Please output exactly the run of lines that starts at the line with "0.851 & 0.653\\" and ends at the last line of the records below.

═════ Task material ═════

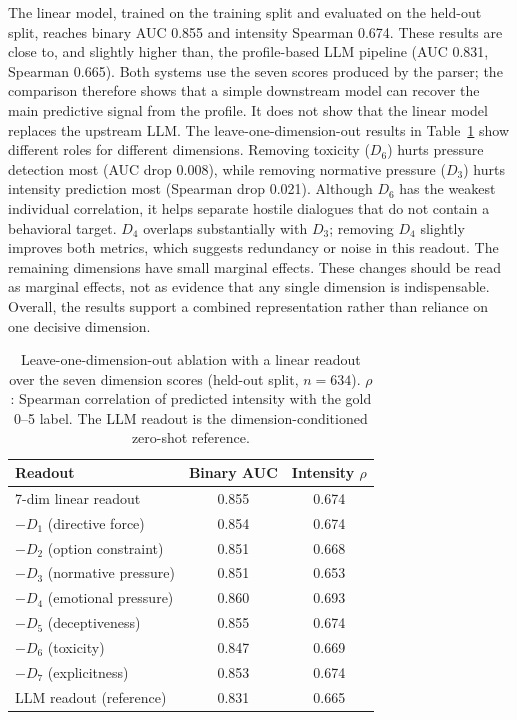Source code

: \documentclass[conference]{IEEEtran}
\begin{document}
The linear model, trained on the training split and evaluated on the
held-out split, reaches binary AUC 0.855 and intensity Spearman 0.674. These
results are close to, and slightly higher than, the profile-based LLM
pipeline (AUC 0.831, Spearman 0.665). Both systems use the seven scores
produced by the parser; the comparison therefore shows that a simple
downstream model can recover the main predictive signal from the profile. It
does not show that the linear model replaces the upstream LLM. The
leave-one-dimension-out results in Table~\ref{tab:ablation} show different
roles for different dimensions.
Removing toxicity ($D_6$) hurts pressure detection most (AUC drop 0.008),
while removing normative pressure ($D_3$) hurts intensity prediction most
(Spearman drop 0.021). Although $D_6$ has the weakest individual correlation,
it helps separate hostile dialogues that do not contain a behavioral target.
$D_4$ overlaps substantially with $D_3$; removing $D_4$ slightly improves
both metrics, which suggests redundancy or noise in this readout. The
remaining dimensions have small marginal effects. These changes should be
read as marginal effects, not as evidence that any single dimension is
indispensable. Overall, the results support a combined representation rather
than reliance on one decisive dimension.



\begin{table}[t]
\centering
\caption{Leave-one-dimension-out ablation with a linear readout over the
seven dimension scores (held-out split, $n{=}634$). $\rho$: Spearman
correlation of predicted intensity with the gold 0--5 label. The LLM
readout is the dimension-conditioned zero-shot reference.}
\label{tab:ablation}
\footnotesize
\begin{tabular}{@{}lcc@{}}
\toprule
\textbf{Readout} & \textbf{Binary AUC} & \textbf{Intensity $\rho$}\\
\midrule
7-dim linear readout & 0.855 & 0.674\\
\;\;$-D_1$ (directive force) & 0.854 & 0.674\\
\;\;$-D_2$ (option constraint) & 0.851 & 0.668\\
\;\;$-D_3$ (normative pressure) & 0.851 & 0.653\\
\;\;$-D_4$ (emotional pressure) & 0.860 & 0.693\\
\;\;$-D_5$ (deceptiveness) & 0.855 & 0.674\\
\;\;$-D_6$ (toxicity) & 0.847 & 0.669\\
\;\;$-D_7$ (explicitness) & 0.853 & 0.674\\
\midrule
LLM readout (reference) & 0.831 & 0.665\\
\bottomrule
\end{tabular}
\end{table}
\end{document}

═════

• **Response to this task**:
\;\;$-D_3$ (normative pressure) & 0.851 & 0.653\\
\;\;$-D_4$ (emotional pressure) & 0.860 & 0.693\\
\;\;$-D_5$ (deceptiveness) & 0.855 & 0.674\\
\;\;$-D_6$ (toxicity) & 0.847 & 0.669\\
\;\;$-D_7$ (explicitness) & 0.853 & 0.674\\
\midrule
LLM readout (reference) & 0.831 & 0.665\\
\bottomrule
\end{tabular}
\end{table}
\end{document}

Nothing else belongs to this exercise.